Profesör Kanpolat’ın açıklamasını okuyan biri zannedebilir ki, gerçekten Şerif Mardin, adı geçen eserinde Said Nursi olayını tarafgir, bilimsel kriterlerden uzak ve sempatizanca ele almış! Oysa Mardin’in yaptığı şey, Osmanlı son döneminden Cumhuriyet’e uzanan bir çizgide, modernleşme süreci ile din (burada İslam dini) arasındaki ilişkiselliği bilimsel bir metotla irdelemektir. Osmanlı-Türk modernleşmesini, toplumun sosyo-kültürel dinamiklerini derinlemesine anlamadan ve açığa çıkarmadan kavramanın imkânsızlığına vurgu yapan Mardin, Said Nursi Olayı diye adlandırdığı vakada da esasen bu noktaya yönelmiştir. Zaten “Türk-İslam İstisnacılığı” gibi diğer önemli makaleleri de ondaki bu arayışın boyutlarını ve sürekliliğini gözler önüne sermektedir.

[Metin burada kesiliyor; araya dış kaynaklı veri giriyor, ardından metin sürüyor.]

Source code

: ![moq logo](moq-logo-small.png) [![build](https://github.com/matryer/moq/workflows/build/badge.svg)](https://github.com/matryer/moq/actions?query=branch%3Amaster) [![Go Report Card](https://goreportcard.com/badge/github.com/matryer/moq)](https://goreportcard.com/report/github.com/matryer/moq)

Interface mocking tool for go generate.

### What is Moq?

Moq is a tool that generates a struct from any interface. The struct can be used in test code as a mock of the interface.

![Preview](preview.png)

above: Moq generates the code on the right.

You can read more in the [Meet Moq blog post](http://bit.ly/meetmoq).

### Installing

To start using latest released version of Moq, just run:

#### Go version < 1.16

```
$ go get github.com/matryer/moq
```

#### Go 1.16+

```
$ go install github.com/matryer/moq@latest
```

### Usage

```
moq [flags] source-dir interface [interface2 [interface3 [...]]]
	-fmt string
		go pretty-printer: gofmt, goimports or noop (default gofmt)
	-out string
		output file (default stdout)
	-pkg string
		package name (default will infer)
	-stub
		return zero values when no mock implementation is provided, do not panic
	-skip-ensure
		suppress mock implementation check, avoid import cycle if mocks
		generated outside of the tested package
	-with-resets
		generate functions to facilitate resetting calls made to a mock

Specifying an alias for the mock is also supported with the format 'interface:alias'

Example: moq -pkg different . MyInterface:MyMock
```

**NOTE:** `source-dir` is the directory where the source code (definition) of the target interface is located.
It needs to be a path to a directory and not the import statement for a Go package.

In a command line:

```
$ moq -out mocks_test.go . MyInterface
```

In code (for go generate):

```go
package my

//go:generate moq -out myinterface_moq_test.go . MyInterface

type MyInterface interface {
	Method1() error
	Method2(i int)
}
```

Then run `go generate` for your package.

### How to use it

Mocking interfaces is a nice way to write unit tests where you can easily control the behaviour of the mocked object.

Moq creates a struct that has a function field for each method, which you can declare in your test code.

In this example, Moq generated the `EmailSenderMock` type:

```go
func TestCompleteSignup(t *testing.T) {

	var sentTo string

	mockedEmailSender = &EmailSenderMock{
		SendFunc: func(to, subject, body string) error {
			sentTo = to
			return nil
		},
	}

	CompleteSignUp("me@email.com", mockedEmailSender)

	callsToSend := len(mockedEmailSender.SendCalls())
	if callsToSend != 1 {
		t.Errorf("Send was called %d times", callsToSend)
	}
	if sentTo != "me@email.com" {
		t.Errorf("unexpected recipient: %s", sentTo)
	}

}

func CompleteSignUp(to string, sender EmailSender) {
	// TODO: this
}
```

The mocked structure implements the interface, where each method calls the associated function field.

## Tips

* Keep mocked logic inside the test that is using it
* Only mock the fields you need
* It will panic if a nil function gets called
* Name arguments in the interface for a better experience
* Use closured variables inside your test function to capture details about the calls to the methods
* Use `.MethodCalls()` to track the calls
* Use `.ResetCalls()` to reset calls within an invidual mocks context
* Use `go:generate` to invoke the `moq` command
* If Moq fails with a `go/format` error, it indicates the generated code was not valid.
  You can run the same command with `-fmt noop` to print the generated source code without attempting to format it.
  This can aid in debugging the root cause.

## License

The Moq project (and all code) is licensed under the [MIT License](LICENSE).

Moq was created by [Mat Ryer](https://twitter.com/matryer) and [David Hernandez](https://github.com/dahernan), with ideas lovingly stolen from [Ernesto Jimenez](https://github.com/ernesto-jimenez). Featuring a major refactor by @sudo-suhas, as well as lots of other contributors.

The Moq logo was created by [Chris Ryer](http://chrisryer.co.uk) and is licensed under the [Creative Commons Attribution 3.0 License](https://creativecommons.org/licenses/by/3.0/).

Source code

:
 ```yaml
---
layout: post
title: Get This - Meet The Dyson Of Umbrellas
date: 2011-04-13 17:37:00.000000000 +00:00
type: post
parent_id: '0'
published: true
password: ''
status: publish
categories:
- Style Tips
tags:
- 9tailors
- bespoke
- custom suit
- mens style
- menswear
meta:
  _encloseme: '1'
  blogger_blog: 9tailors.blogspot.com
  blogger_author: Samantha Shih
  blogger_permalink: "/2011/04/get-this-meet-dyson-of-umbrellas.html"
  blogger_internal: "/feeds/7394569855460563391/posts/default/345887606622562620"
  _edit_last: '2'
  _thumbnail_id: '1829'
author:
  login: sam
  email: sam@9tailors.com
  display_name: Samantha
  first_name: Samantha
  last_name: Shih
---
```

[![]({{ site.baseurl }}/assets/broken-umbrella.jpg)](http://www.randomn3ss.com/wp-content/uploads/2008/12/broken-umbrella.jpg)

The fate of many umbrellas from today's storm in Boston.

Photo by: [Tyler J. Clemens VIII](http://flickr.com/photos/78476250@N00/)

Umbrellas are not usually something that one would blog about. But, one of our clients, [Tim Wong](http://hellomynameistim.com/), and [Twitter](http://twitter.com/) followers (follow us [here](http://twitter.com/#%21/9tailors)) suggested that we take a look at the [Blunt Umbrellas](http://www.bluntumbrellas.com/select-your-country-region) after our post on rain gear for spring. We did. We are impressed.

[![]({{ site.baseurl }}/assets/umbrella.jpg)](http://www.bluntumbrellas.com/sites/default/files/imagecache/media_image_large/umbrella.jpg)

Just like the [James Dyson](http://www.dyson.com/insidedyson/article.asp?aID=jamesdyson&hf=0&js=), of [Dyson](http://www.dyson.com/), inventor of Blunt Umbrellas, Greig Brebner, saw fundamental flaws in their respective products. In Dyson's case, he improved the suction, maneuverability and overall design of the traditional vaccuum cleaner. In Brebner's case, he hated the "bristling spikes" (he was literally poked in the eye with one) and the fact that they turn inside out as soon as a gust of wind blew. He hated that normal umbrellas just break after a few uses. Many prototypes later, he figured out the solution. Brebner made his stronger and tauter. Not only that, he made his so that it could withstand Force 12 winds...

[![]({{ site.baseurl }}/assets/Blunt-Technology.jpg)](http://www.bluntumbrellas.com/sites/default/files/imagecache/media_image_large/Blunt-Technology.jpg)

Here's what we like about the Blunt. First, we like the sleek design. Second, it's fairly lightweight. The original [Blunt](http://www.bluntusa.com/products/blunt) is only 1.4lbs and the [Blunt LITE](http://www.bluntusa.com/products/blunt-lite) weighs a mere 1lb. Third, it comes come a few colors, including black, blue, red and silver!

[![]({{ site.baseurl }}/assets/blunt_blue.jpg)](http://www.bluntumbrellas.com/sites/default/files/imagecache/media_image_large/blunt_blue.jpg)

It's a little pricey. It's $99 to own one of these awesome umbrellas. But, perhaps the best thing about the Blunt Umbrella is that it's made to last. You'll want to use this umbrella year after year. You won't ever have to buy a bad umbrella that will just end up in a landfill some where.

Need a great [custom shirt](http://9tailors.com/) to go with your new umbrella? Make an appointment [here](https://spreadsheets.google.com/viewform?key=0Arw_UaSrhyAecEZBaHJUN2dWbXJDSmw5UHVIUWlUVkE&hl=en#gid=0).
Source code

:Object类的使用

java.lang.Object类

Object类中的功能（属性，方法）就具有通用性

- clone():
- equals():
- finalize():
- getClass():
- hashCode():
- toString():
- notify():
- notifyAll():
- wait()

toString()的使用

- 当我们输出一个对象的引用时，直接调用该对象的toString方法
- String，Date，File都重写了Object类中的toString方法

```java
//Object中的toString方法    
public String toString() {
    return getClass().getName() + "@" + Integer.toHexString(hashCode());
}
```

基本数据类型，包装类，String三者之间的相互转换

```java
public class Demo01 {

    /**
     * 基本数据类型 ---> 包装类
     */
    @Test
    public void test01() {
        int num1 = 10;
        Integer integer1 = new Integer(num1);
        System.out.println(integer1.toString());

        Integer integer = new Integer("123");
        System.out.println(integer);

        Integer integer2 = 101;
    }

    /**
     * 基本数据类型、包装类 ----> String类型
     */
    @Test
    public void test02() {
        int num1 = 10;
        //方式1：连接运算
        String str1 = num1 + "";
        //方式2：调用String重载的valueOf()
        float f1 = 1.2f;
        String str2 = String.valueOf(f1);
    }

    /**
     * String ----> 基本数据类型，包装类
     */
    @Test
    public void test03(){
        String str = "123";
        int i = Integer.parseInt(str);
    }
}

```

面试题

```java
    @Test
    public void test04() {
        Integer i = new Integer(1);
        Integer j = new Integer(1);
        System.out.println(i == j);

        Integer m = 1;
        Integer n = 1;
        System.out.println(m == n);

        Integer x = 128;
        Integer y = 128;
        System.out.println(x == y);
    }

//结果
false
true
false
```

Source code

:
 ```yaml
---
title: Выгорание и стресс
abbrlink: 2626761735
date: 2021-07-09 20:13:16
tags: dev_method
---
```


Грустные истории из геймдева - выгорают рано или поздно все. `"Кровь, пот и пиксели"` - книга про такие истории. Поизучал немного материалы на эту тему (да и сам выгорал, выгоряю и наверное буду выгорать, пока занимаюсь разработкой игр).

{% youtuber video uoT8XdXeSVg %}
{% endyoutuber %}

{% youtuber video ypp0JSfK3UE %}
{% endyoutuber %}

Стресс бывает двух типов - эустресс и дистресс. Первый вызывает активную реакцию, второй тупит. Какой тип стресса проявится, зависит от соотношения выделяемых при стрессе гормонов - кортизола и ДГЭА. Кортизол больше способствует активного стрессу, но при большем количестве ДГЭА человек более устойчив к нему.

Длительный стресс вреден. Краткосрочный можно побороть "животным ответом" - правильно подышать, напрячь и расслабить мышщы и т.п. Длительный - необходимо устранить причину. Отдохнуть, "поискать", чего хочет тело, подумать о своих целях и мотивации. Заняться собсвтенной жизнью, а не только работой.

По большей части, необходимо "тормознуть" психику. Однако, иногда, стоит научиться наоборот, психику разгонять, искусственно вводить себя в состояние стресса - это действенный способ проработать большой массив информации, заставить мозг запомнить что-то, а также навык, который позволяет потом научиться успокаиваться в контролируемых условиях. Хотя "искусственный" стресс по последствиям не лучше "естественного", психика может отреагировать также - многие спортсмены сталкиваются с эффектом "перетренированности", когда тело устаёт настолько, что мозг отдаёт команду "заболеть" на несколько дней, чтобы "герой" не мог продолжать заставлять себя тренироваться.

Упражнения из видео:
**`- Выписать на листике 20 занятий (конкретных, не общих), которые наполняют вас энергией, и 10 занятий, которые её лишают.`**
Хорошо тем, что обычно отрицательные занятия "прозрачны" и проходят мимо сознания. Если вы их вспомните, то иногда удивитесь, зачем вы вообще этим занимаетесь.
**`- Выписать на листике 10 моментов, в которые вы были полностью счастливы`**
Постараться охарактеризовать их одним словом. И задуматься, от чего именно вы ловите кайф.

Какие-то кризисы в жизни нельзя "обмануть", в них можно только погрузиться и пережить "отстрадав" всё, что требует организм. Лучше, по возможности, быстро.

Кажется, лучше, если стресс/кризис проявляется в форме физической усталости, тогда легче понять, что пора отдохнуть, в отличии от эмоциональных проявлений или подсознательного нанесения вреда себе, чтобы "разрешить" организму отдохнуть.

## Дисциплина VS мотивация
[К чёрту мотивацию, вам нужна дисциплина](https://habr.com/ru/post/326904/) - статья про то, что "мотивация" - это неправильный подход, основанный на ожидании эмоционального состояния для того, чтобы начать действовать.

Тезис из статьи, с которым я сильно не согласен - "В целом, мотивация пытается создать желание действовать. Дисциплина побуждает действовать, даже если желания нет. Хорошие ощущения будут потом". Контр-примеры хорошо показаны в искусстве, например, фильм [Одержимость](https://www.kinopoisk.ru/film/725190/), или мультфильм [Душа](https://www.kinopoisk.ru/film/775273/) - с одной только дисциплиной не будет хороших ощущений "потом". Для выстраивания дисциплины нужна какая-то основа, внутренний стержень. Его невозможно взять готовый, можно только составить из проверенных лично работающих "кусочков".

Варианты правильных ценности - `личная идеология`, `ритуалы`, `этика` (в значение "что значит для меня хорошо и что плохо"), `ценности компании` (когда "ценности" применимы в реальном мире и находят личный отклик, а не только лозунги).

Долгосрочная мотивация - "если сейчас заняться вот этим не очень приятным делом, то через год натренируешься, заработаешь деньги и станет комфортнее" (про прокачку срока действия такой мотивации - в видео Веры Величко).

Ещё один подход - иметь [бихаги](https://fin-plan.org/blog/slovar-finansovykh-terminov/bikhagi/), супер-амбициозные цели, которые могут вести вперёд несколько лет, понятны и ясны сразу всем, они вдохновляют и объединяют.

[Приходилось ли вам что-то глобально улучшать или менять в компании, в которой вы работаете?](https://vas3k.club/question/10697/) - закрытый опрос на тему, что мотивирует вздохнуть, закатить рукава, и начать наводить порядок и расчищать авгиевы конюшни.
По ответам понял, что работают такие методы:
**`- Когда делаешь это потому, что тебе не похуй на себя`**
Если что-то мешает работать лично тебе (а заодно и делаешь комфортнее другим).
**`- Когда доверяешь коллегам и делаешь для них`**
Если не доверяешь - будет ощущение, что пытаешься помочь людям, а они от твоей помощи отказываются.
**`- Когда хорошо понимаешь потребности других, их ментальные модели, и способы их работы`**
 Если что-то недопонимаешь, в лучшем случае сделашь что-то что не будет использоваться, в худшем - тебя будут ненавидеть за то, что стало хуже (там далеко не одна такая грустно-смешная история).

Şerif Mardin, TÜBA’ya üye olarak kabul edilse de edilmese de, hem Türkiye’de hem de dünyanın en saygın üniversite-lerinde ve kurumlarında son derece muteber bir yere sahiptir ve bu konumu, birilerinin bahşettiği üyelikler ya da cüluslarla değil kendi gayreti, akademik titizliği ve ilim ahlakıyla bizzat kendisi elde etmiştir. Mardin’in ilmi ve liyakati, TÜBA’daki birkaç akademisyenin belirli bir konudaki tavrıyla ölçülemeyecek derecede üstündür. Yıllardır süren bu üyelik tartışmasının bize asıl gösterdiği husus ise, entelektüel ile “resmî akademisyen”; aydın ile “devlet memuru”; ilim adamı ile “demagog” arasındaki çizgiyi göstererek, bu ülkedeki asıl sıkıntının kaynaklarına tekrar tekrar işaret etmiş olmasıdır.